Joseph Person of the Charlotte Observer checks in with former Cardinals quarterback Derek Anderson, now with Carolina. Anderson: "I think expectations were a lot higher than what reality was. Obviously, being the guy coming in to play after Kurt (Warner) and trying to do the things that he did and try to run kind of his offense, things that he kind of put in there, was difficult for me. ... I struggled all season understanding a lot of things. We were bad on offense. We were bad on defense. I think special teams was one of the things we were actually decent (at) throughout the whole season. That's the way it goes."

Jim Thomas of the St. Louis Post-Dispatch says new Rams safety Quintin Mikell is very much looking forward to facing his former team in Week 1. Mikell: "Any time you get kinda let go, or people start saying you're old or whatever, you want to prove everybody wrong. And since I've come into the league, that's all I've been doing. Every time somebody counts against me, I prove 'em wrong. So this is no different for me." Noted: Safeties and quarterbacks tend to have a better feel for schemes than players at other positions. The Rams' knowledge of the Eagles' offense through coach Steve Spagnuolo and Mikell should help them against Philadelphia in this game.

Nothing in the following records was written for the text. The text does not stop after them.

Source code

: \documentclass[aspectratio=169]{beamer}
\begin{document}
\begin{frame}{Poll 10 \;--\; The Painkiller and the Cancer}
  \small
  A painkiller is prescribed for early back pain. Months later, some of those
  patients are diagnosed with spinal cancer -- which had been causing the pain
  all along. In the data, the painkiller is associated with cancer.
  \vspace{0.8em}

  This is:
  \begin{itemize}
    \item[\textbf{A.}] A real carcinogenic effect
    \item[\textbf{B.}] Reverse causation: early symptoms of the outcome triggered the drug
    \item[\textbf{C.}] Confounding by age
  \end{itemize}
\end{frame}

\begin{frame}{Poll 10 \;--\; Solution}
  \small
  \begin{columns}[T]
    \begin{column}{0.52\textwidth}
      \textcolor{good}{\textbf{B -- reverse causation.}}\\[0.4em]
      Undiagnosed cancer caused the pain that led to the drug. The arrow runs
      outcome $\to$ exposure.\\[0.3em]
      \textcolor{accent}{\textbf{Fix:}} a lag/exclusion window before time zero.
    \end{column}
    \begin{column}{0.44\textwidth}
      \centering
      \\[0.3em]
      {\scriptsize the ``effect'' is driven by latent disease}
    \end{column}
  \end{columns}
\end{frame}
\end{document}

Bill Coats of the St. Louis Post-Dispatch catches up with Rams receiver Danario Alexander, who keeps the training staff busy by making every effort to fight through chronic knee trouble. Trainer Reggie Scott: "He's a chronic sweller, so we do a lot of things to control swelling: your compressions, a lot of your cold therapies. We do a lot of things at home, around-the-clock things, a lot of different modalities that help with swelling, that decrease swelling. And also what happens, a lot of times when you get this swelling, you lose muscle tone. Swelling attacks muscles, so we do a lot of maintenance work. We do a lot of single-leg strengthening work, because we've got to maintain that muscle. The stronger I get the muscles around the joint, the less stress on the joint."